*Work required*
Below are lines of data; give the number of them that contain "Описание", and only that.

(Beginning of Data extracts)

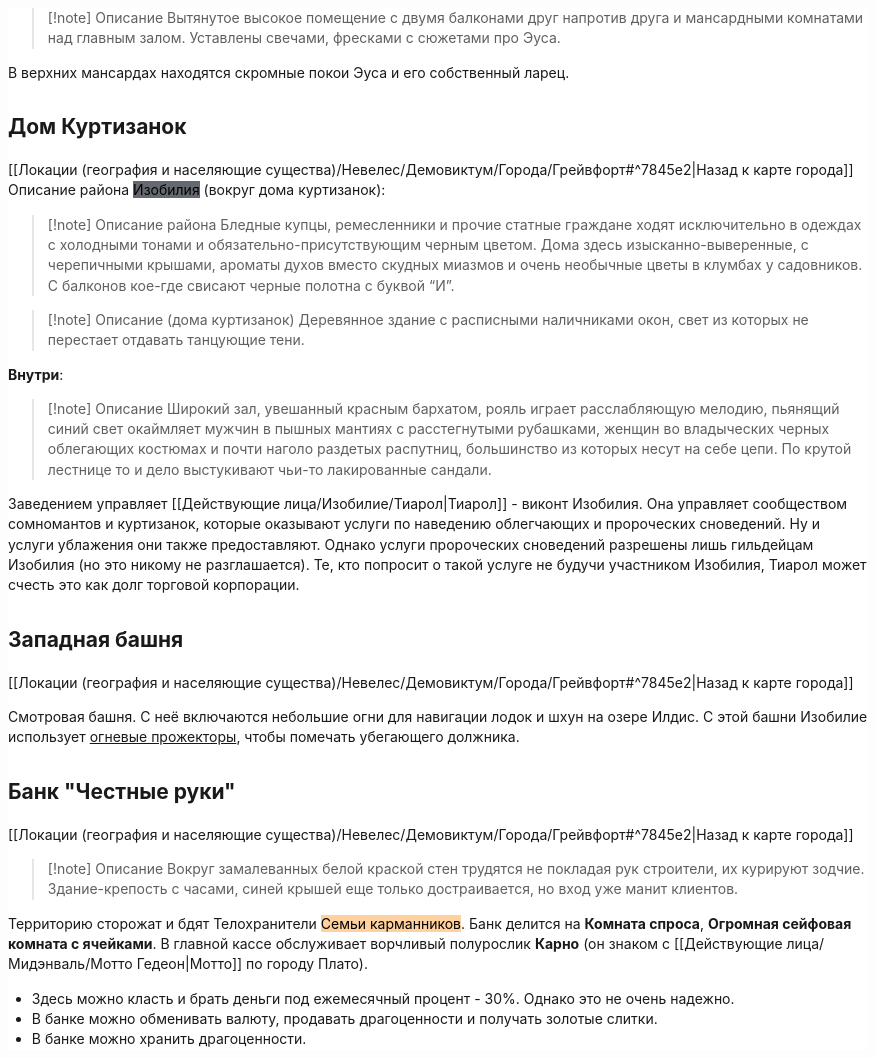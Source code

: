 > [!note] Описание
> Вытянутое высокое помещение с двумя балконами друг напротив друга и мансардными комнатами над главным залом. Уставлены свечами, фресками с сюжетами про Эуса.

В верхних мансардах находятся скромные покои Эуса и его собственный ларец.
## Дом Куртизанок
[[Локации (география и населяющие существа)/Невелес/Демовиктум/Города/Грейвфорт#^7845e2\|Назад к карте города]]
Описание района <mark style="background: #64686f;">Изобилия</mark> (вокруг дома куртизанок):
> [!note] Описание района
> Бледные купцы, ремесленники и прочие статные граждане ходят исключительно в одеждах с холодными тонами и обязательно-присутствующим черным цветом. Дома здесь изысканно-выверенные, с черепичными крышами, ароматы духов вместо скудных миазмов и очень необычные цветы в клумбах у садовников. С балконов кое-где свисают черные полотна с буквой “И”.

> [!note] Описание (дома куртизанок) 
> Деревянное здание с расписными наличниками окон, свет из которых не перестает отдавать танцующие тени.

**Внутри**:
> [!note] Описание
>  Широкий зал, увешанный красным бархатом, рояль играет расслабляющую мелодию, пьянящий синий свет окаймляет мужчин в пышных мантиях с расстегнутыми рубашками, женщин во владыческих черных облегающих костюмах и почти наголо раздетых распутниц, большинство из которых несут на себе цепи. По крутой лестнице то и дело выстукивают чьи-то лакированные сандали.

Заведением управляет [[Действующие лица/Изобилие/Тиарол\|Тиарол]] - виконт Изобилия. Она управляет сообществом сомномантов и куртизанок, которые оказывают услуги по наведению облегчающих и пророческих сноведений.
Ну и услуги ублажения они также предоставляют.
Однако услуги пророческих сноведений разрешены лишь гильдейцам Изобилия (но это никому не разглашается). Те, кто попросит о такой услуге не будучи участником Изобилия, Тиарол может счесть это как долг торговой корпорации.
## Западная башня
[[Локации (география и населяющие существа)/Невелес/Демовиктум/Города/Грейвфорт#^7845e2\|Назад к карте города]]

Смотровая башня. С неё включаются небольшие огни для навигации лодок и шхун на озере Илдис.
С этой башни Изобилие использует <u>огневые прожекторы</u>, чтобы помечать убегающего должника.
## Банк "Честные руки"
[[Локации (география и населяющие существа)/Невелес/Демовиктум/Города/Грейвфорт#^7845e2\|Назад к карте города]]
> [!note] Описание
>  Вокруг замалеванных белой краской стен трудятся не покладая рук строители, их курируют зодчие. Здание-крепость с часами, синей крышей еще только достраивается, но вход уже манит клиентов.

Территорию сторожат и бдят Телохранители <mark style="background: #FFB86CA6;">Семьи карманников</mark>.
Банк делится на **Комната спроса**, **Огромная сейфовая комната с ячейками**.
В главной кассе обслуживает ворчливый полурослик **Карно** (он знаком с [[Действующие лица/Мидэнваль/Мотто Гедеон\|Мотто]] по городу Плато). 
- Здесь можно класть и брать деньги под ежемесячный процент - 30%. Однако это не очень надежно.
- В банке можно обменивать валюту, продавать драгоценности и получать золотые слитки.
- В банке можно хранить драгоценности.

(End of Data extracts)

*Result*
6